American academic and President Emerita of Florida Southern College

Anne B. Kerr is an American academic and the President Emerita of Florida Southern College.

== Life ==
Kerr attended Mercer University for her bachelor's degree. She received both her master's and doctorate from Florida State University. Kerr is the 17th president in Florida Southern's history. She was inducted into Omicron Delta Kappa at Florida Southern in 2005.

Kerr used to work for the University of Richmond as vice president for institutional advancement. She oversaw the university's alumni affairs, communications, development, and foundation-government grants operations. While there she helped bring the school's master of business administration program, rated among the best in the South by U.S. News & World Report, to a national level.

Her accomplishments at Richmond include the "Transforming Bright Minds" campaign, the most ambitious fund-raising drive in the school's 175-year history, established "to create an institution that is second to none, better than any and different from all.” Toward that end, the campaign raised over $123 million through the 2003-04 academic year, with a goal of $200 million by 2007. The campaign's early success already provided funding for three new endowed faculty chairs and the construction of Weinstein Hall, the University of Richmond's new social sciences building which opened in the fall of 2003.

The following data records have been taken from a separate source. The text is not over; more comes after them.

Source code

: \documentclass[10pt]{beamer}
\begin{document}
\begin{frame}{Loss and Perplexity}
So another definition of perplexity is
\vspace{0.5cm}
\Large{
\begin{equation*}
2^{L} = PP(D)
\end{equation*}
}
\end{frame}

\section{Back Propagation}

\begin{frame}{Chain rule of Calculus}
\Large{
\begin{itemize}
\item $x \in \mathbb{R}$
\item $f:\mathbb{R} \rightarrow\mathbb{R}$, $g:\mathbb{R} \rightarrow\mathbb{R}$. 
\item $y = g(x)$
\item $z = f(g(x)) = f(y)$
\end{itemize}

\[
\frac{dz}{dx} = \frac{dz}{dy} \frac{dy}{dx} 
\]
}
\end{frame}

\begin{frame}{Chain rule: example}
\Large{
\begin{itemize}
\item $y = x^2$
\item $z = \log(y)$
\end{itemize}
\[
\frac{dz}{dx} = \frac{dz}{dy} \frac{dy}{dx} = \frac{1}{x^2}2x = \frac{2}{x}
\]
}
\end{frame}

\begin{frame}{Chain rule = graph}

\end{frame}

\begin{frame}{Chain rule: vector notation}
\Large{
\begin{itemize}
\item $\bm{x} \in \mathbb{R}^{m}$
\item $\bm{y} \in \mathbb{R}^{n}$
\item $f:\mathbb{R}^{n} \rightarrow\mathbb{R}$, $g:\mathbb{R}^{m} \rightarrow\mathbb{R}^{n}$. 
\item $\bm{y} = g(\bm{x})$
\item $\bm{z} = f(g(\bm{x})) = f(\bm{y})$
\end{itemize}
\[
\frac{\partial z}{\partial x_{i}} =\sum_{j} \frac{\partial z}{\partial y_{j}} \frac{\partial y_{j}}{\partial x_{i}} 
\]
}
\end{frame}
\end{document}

Prior to her tenure at Richmond, Kerr spent more than 20 years in Central Florida, including 19 at Rollins College in Winter Park, a member of the Sunshine State Conference along with Florida Southern. She began her Rollins career as assistant dean of the Crummer Graduate School of Business in 1983. In 1995, she was named assistant vice president for development, and in 1998 she was appointed vice president for institutional advancement. In that role, Kerr led a capital campaign that raised $160 million two years ahead of schedule and exceeded its goal by $60 million. She was also a founding member of the Rollins College Center for Philanthropy and Non-Profit Leadership.

Before joining the staff at Rollins College, Kerr was assistant dean of students at the University of Central Florida in Orlando. She was also an educational analyst for the Office of the Board of Regents for the State of Florida.

In addition to her duties as a college administrator, Kerr was active with the State of Florida Board of Dance and served as past president of the Southern Ballet Theater/City of Orlando Guild. She was also a member of the Orlando Economics Club and has been involved with United Arts, Leadership Orlando, Coeur de Coeur (American Heart Association), and the Junior League of Orlando.